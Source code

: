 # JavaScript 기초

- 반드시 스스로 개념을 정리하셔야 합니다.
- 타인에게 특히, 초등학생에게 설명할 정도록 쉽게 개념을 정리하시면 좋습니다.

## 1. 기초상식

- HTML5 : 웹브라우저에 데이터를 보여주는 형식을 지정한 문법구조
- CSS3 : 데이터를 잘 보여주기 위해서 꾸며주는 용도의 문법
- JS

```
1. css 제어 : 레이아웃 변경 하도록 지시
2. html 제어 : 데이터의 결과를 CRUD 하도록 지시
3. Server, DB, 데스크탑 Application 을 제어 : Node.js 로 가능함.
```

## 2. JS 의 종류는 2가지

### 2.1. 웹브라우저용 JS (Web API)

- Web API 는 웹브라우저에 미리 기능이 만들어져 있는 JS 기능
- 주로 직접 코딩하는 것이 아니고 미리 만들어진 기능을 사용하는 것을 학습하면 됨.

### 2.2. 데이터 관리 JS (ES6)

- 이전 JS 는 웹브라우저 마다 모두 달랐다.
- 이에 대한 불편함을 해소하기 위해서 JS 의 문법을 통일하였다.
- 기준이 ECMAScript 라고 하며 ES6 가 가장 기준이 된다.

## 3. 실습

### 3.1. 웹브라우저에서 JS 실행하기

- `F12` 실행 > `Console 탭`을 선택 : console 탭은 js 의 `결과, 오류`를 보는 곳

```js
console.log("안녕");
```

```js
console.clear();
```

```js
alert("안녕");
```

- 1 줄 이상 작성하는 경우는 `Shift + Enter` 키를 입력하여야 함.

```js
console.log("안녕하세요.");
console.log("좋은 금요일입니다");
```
+---+
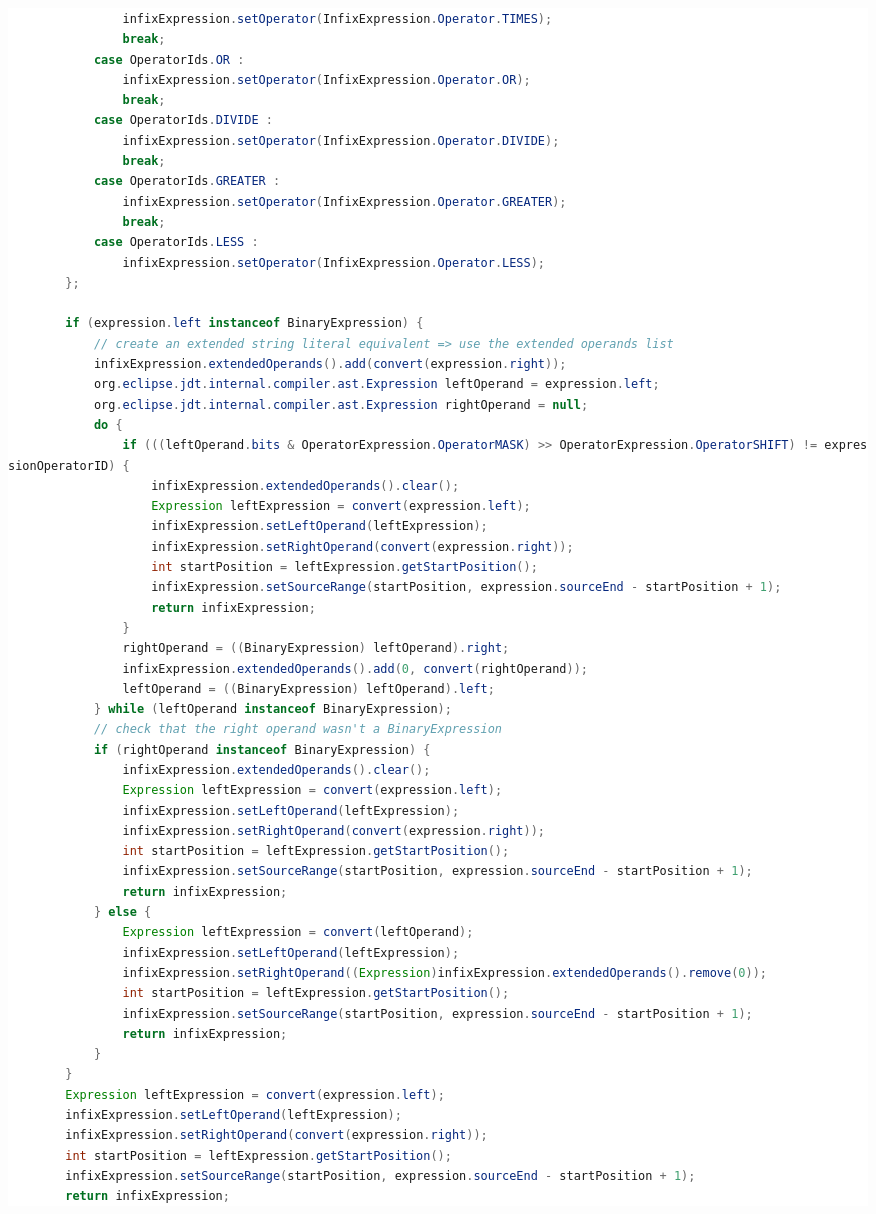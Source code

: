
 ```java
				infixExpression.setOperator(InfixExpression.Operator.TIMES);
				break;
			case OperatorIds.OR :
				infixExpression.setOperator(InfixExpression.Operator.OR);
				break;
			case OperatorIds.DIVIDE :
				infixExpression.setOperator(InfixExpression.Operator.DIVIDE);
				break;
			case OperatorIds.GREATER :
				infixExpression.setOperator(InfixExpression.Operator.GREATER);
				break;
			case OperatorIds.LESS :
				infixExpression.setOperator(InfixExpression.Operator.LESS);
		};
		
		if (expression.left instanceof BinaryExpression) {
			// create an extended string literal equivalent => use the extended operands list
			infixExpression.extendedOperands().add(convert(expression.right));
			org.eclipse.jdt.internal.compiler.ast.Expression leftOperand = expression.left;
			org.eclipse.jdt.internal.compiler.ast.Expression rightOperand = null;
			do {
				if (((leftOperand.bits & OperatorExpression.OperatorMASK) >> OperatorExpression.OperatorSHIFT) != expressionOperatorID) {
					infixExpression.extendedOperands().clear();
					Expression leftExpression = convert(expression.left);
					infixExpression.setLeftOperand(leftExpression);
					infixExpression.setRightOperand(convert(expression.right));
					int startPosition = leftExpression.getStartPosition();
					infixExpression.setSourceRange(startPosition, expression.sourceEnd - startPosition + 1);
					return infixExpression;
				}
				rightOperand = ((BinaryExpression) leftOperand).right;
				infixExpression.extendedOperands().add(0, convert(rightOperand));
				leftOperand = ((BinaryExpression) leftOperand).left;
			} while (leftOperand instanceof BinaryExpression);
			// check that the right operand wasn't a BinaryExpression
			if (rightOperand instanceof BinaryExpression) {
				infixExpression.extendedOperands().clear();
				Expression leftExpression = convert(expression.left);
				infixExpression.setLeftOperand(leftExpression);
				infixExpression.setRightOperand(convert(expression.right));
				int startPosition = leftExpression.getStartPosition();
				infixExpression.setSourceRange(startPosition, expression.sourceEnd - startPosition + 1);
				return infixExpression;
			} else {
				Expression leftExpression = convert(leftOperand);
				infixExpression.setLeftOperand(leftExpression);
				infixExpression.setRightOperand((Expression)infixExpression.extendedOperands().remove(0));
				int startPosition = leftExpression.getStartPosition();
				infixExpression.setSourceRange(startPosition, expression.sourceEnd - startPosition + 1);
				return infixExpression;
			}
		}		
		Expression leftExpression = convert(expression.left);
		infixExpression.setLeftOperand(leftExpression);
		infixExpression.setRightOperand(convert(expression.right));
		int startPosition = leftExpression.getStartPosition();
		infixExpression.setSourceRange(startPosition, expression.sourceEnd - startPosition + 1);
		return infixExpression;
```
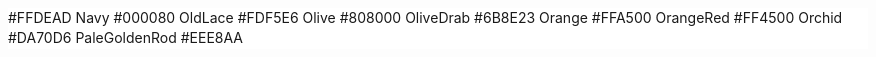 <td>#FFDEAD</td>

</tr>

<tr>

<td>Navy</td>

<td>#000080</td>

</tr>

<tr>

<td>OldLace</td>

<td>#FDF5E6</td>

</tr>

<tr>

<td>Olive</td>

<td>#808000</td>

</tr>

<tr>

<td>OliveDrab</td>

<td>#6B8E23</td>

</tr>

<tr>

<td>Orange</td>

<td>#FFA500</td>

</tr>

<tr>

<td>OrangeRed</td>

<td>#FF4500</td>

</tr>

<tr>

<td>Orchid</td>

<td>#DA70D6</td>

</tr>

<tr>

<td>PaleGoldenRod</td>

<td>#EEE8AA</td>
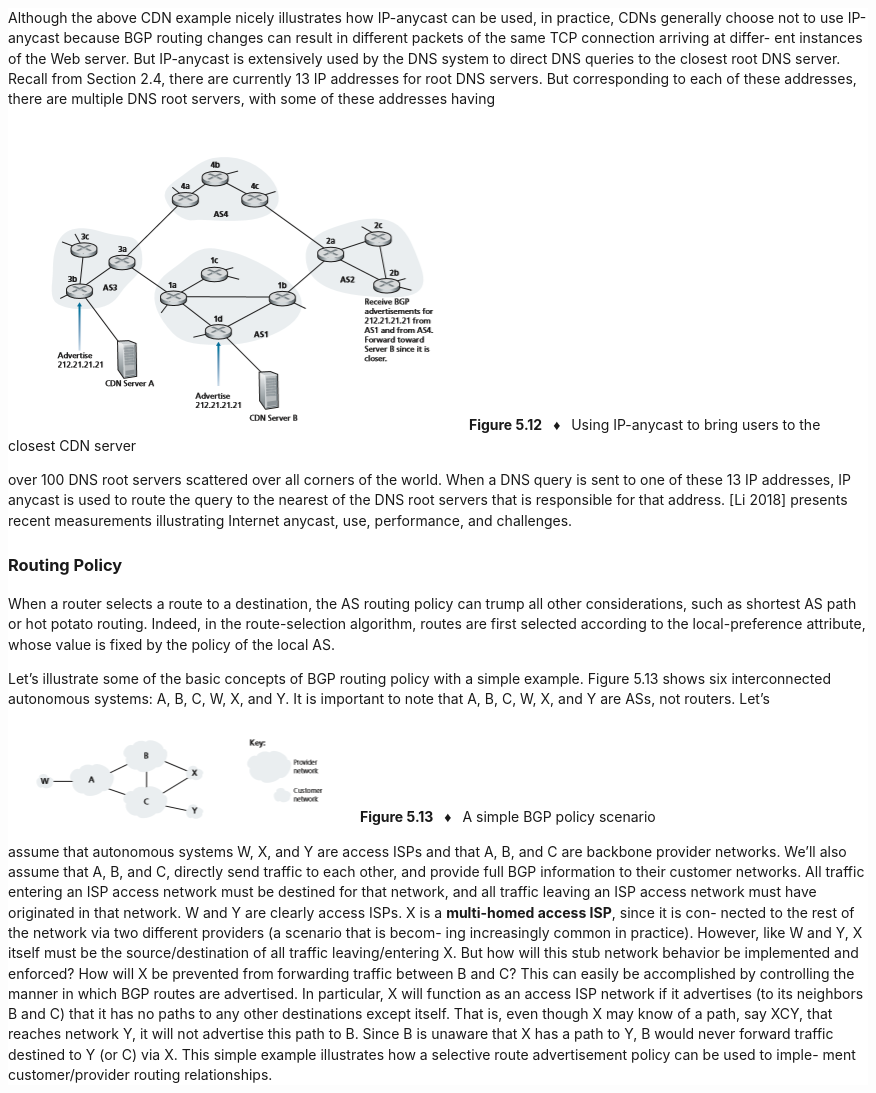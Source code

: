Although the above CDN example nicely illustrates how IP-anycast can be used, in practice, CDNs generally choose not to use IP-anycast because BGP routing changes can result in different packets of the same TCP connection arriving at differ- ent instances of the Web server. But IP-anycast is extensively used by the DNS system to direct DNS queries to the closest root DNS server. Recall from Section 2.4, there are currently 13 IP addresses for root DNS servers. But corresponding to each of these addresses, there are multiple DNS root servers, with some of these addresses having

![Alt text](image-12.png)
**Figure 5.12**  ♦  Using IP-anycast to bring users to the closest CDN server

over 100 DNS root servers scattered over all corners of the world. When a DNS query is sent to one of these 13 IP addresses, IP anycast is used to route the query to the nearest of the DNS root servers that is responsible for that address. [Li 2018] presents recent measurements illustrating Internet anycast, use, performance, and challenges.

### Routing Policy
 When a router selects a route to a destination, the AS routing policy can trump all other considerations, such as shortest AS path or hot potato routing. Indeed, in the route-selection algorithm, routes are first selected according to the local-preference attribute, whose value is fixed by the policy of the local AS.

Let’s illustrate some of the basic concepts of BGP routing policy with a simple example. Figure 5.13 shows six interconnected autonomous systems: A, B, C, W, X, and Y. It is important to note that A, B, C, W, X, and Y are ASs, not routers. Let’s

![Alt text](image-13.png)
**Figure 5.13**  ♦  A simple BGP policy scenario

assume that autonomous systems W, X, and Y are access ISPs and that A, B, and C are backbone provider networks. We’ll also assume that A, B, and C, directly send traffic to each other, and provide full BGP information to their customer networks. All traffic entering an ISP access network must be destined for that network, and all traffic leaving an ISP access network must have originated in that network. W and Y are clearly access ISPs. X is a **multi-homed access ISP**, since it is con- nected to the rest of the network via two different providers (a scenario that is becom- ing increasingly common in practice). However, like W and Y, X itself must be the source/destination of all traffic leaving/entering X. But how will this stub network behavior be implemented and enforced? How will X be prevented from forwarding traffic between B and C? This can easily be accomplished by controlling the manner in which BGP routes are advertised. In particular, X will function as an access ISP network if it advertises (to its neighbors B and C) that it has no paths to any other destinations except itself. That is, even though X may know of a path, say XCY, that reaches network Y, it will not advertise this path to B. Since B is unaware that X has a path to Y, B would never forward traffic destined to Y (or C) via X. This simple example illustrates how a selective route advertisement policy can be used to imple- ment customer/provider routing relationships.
+---+
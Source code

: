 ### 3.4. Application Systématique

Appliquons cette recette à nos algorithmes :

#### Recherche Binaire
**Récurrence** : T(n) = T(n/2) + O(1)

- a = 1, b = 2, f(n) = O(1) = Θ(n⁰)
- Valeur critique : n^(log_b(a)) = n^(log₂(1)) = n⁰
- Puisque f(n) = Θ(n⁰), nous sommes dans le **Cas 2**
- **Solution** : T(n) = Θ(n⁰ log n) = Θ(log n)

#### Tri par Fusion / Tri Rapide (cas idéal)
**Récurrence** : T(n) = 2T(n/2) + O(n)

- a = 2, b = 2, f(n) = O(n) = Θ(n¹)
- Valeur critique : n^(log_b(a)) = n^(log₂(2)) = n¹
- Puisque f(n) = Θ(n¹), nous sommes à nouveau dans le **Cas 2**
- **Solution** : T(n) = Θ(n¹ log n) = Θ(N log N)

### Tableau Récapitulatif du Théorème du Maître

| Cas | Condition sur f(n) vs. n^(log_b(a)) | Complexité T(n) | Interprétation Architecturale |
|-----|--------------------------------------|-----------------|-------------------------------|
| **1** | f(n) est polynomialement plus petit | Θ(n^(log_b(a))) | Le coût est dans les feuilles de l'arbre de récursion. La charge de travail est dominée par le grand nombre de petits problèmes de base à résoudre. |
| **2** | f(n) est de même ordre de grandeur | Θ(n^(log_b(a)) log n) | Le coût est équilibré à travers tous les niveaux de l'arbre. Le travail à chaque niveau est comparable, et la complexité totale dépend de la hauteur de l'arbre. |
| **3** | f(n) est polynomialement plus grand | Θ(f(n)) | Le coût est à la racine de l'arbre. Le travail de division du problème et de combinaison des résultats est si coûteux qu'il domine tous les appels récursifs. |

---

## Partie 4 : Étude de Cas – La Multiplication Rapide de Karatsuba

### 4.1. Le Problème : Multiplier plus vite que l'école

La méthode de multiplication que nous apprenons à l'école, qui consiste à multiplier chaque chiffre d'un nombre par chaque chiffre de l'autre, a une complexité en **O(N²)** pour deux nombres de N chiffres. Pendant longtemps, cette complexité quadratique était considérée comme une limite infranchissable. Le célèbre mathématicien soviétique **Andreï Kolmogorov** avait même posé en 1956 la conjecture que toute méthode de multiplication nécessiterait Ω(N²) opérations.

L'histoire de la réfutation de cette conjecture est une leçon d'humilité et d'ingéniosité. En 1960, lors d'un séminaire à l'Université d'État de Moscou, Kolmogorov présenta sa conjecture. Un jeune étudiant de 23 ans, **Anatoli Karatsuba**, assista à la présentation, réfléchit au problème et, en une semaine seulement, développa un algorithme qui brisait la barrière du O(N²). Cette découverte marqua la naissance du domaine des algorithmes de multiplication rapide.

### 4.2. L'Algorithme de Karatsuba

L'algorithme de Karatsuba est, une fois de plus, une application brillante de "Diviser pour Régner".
+---+
▸ **Task statement**:
From the material above, output only the span of lines that starts at the one containing "<td>Orchid</td>" and finishes at the one containing "closest CDN server", word for word and free of pictures.

▸ **Written response**:
<td>Orchid</td>

<td>#DA70D6</td>

</tr>

<tr>

<td>PaleGoldenRod</td>

<td>#EEE8AA</td>
Source code

:Although the above CDN example nicely illustrates how IP-anycast can be used, in practice, CDNs generally choose not to use IP-anycast because BGP routing changes can result in different packets of the same TCP connection arriving at differ- ent instances of the Web server. But IP-anycast is extensively used by the DNS system to direct DNS queries to the closest root DNS server. Recall from Section 2.4, there are currently 13 IP addresses for root DNS servers. But corresponding to each of these addresses, there are multiple DNS root servers, with some of these addresses having

![Alt text](image-12.png)
**Figure 5.12**  ♦  Using IP-anycast to bring users to the closest CDN server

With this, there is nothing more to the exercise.